O que desejamos quando falamos de algo tão delicado? Ou quando sentamos ao lado de uma mãe faminta, alimentando seu bebê desnutrido, no meio de uma estrada em Roraima. Isso depois de cinco dias de viagem? Qual é o nosso papel ao ficar, junto dessa mesma mulher, sob a mira de uma arma, porque a polícia procurava traficantes naquele exato local, naquele preciso momento

Igo Estrela / Especial para o Metrópoles

A repórter Leilane Menezes ao lado de Gekidel e seus filhos, e da irmã dela, Joeli Monroe, minutos após a interrupção da polícia


O policial checou nossos documentos e seguiu sua procura. A moça alimentando o filho chama-se Gekidel Casanova, tem 21 anos.  Após a experiência assustadora, ela aceitou conversar com nossa equipe. A tensão num momento tão íntimo foi só o começo das dificuldades em solo brasileiro. As palavras que ela desejou dizer sobre si mesma e sua busca estão entre os relatos da reportagem.

O refúgio e a migração são tratados, geralmente, sem recorte de gênero. Assim, as necessidades específicas da condição feminina seguem ignoradas. Elas estão mais expostas à exploração sexual, à violência doméstica, ainda mais quando a “casa” é um abrigo com centenas de pessoas ou a rua. Essa invisibilidade limita o acesso a direitos e à proteção social adequada.

Reportagem, na minha avaliação pessoal, é ponte, conexão.
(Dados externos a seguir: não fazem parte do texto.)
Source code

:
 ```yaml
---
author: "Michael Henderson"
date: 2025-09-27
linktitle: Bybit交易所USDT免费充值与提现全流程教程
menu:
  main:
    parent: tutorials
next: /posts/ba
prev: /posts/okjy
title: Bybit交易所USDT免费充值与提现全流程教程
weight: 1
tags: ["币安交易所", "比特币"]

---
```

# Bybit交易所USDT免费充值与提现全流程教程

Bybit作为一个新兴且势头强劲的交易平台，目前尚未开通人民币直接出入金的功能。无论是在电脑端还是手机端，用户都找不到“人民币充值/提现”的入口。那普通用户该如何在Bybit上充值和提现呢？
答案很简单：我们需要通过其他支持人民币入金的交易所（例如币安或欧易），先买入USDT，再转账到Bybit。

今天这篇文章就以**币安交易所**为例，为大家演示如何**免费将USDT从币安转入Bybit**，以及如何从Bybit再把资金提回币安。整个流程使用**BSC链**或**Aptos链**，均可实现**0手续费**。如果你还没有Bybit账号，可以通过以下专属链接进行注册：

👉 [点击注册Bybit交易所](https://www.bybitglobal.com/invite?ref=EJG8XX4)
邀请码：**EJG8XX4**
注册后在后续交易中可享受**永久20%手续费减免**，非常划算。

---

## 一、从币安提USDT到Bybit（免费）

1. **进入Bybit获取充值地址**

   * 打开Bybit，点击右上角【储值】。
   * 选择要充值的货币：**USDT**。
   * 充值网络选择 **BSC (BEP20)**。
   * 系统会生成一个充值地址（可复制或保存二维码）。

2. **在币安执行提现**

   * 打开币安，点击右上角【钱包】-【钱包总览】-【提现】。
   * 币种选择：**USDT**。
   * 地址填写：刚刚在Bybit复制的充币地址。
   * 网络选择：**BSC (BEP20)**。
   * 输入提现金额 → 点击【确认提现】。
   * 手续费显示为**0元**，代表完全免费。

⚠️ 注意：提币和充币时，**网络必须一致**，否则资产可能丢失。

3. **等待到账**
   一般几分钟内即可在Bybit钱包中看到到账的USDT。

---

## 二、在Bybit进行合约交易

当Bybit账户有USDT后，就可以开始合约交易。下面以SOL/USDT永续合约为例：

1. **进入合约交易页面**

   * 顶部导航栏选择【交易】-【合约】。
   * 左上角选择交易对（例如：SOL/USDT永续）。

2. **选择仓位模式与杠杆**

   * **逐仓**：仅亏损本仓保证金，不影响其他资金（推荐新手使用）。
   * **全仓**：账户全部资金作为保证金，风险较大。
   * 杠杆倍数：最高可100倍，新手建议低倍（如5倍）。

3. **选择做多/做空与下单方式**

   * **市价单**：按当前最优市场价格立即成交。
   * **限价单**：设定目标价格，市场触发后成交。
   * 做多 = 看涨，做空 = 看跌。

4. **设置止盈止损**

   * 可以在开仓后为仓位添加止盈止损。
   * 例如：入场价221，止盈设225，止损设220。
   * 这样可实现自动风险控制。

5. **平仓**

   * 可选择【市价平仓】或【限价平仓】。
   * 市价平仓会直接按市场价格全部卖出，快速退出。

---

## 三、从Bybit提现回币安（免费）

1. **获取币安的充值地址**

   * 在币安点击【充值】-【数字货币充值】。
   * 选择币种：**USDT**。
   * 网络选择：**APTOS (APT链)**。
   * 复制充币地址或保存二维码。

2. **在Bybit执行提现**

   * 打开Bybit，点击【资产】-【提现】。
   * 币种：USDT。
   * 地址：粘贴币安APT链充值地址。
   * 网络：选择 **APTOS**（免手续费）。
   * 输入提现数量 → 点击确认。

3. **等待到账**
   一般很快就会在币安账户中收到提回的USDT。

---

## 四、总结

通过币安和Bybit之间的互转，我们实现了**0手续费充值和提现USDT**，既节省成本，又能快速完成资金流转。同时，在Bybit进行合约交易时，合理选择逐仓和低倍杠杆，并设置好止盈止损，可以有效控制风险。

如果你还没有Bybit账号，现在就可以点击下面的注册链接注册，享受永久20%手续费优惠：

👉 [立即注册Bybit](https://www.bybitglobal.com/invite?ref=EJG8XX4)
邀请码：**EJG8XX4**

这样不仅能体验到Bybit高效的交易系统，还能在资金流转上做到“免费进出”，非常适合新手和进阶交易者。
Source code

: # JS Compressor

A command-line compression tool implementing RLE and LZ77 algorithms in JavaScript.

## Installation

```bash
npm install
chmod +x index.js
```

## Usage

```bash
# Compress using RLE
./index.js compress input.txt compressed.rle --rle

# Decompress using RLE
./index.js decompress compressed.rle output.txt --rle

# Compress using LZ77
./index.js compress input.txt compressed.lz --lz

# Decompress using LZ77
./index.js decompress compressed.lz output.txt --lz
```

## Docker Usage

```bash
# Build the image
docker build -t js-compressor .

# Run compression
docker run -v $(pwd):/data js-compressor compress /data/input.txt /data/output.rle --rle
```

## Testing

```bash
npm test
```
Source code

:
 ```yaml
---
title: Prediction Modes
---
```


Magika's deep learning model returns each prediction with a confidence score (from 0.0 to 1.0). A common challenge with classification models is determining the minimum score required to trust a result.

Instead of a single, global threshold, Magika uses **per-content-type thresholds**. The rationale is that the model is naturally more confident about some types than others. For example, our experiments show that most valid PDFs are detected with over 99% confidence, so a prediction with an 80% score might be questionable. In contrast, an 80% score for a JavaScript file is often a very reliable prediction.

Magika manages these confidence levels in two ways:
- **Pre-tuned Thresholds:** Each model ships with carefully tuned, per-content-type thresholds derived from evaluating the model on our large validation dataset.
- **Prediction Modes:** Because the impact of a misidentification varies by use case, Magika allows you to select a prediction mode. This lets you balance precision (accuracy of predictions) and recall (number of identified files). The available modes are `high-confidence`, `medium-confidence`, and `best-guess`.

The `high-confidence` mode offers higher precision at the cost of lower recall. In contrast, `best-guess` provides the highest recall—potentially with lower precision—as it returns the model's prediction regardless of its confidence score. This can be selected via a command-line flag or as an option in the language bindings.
Um ato, admito, de curiosidade, mas também repleto do desejo de dar mais eco a quem costuma ser resumido como “as mulheres refugiadas”, “as grávidas da maternidade de Boa Vista”, “putas do Caimbé (bairro de Boa Vista famosa pela prostituição)”.

Não cabe alguém inteiro em uma palavra: vagabunda, santa, bonita, feia, mãe, esposa, sozinha. Em Órfãs de terra-mãe, os depoimentos estão em primeira pessoa. Alguns são curtos, outros longos. Todos genuínos, como elas quiseram. Onde as palavras terminam, está a reprodução da assinatura original da protagonista.

Ao entrar no universo de cada uma, reconheci sensações: medo da violência sexual, temor de ser agredida, desrespeitada, incompreendida, menosprezada por ser mulher, o desejo de independência, a resiliência, a força. E também mirei o desconhecido: fome, dor de ser obrigada a deixar o país de origem,  medo de perder um filho. A soma do que os olhos alcançaram é reportagem. Todo o resto é vida intocável.